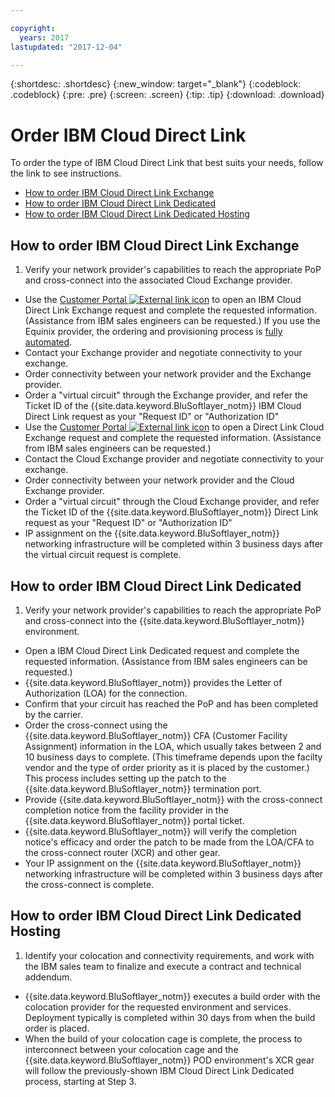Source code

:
 ```yaml
---

copyright:
  years: 2017
lastupdated: "2017-12-04"

---
```


{:shortdesc: .shortdesc}
{:new_window: target="_blank"}
{:codeblock: .codeblock}
{:pre: .pre}
{:screen: .screen}
{:tip: .tip}
{:download: .download}

# Order IBM Cloud Direct Link

To order the type of IBM Cloud Direct Link that best suits your needs, follow the link to see instructions.

* [How to order IBM Cloud Direct Link Exchange](how-to-order.html#how-to-order-ibm-cloud-direct-link-exchange)
* [How to order IBM Cloud Direct Link Dedicated](how-to-order.html#how-to-order-ibm-cloud-direct-link-dedicated)
* [How to order IBM Cloud Direct Link Dedicated Hosting](how-to-order.html#how-to-order-ibm-cloud-direct-link-dedicated-hosting)

## How to order IBM Cloud Direct Link Exchange

1. Verify your network provider's capabilities to reach the appropriate PoP and cross-connect into the associated Cloud Exchange provider.
* Use the [Customer Portal ![External link icon](../../icons/launch-glyph.svg "External link icon")](https://control.softlayer.com/) to open an IBM Cloud Direct Link Exchange request and complete the requested information. (Assistance from IBM sales engineers can be requested.) If you use the Equinix provider, the ordering and provisioning process is [fully automated](cloud-exchange-automation.html).
* Contact your Exchange provider and negotiate connectivity to your exchange.
* Order connectivity between your network provider and the  Exchange provider.
* Order a "virtual circuit" through the Exchange provider, and refer the Ticket ID of the {{site.data.keyword.BluSoftlayer_notm}} IBM Cloud Direct Link request as your "Request ID" or "Authorization ID"
* Use the [Customer Portal ![External link icon](../../icons/launch-glyph.svg "External link icon")](https://control.softlayer.com/) to open a Direct Link Cloud Exchange request and complete the requested information. (Assistance from IBM sales engineers can be requested.) 
* Contact the Cloud Exchange provider and negotiate connectivity to your exchange.
* Order connectivity between your network provider and the Cloud Exchange provider.
* Order a "virtual circuit" through the Cloud Exchange provider, and refer the Ticket ID of the {{site.data.keyword.BluSoftlayer_notm}} Direct Link request as your "Request ID" or "Authorization ID"
 * IP assignment on the {{site.data.keyword.BluSoftlayer_notm}} networking infrastructure will be completed within 3 business days after the virtual circuit request is complete.

## How to order IBM Cloud Direct Link Dedicated

1. Verify your network provider's capabilities to reach the appropriate PoP and cross-connect into the {{site.data.keyword.BluSoftlayer_notm}} environment.
* Open a IBM Cloud Direct Link Dedicated request and complete the requested information. (Assistance from IBM sales engineers can be requested.)
* {{site.data.keyword.BluSoftlayer_notm}} provides the Letter of Authorization (LOA) for the connection.
* Confirm that your circuit has reached the PoP and has been completed by the carrier.
* Order the cross-connect using the {{site.data.keyword.BluSoftlayer_notm}} CFA (Customer Facility Assignment) information in the LOA, which usually takes between 2 and 10 business days to complete. (This timeframe depends upon the facilty vendor and the type of order priority as it is placed by the customer.) This process includes setting up the patch to the {{site.data.keyword.BluSoftlayer_notm}} termination port.
* Provide {{site.data.keyword.BluSoftlayer_notm}} with the cross-connect completion notice from the facility provider in the {{site.data.keyword.BluSoftlayer_notm}} portal ticket.
* {{site.data.keyword.BluSoftlayer_notm}} will verify the completion notice's efficacy and order the patch to be made from the LOA/CFA to the cross-connect router (XCR) and other gear.
* Your IP assignment on the {{site.data.keyword.BluSoftlayer_notm}} networking infrastructure will be completed within 3 business days after the cross-connect is complete.

## How to order IBM Cloud Direct Link Dedicated Hosting

1. Identify your colocation and connectivity requirements, and work with the IBM sales team to finalize and execute a contract and technical addendum.
* {{site.data.keyword.BluSoftlayer_notm}} executes a build order with the colocation provider for the requested environment and services. Deployment typically is completed within 30 days from when the build order is placed.
* When the build of your colocation cage is complete, the process to interconnect between your colocation cage and the {{site.data.keyword.BluSoftlayer_notm}} POD environment's XCR gear will follow the previously-shown IBM Cloud Direct Link Dedicated process, starting at Step 3.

=======

- _WHAT IS EXPECTED_:
All lines above between those holding "open a Direct" and "the Cloud Exchange provider.", inclusive, must be set down unchanged, and no other line may be included.

- _RESPONSE_:
* Use the [Customer Portal ![External link icon](../../icons/launch-glyph.svg "External link icon")](https://control.softlayer.com/) to open a Direct Link Cloud Exchange request and complete the requested information. (Assistance from IBM sales engineers can be requested.) 
* Contact the Cloud Exchange provider and negotiate connectivity to your exchange.
* Order connectivity between your network provider and the Cloud Exchange provider.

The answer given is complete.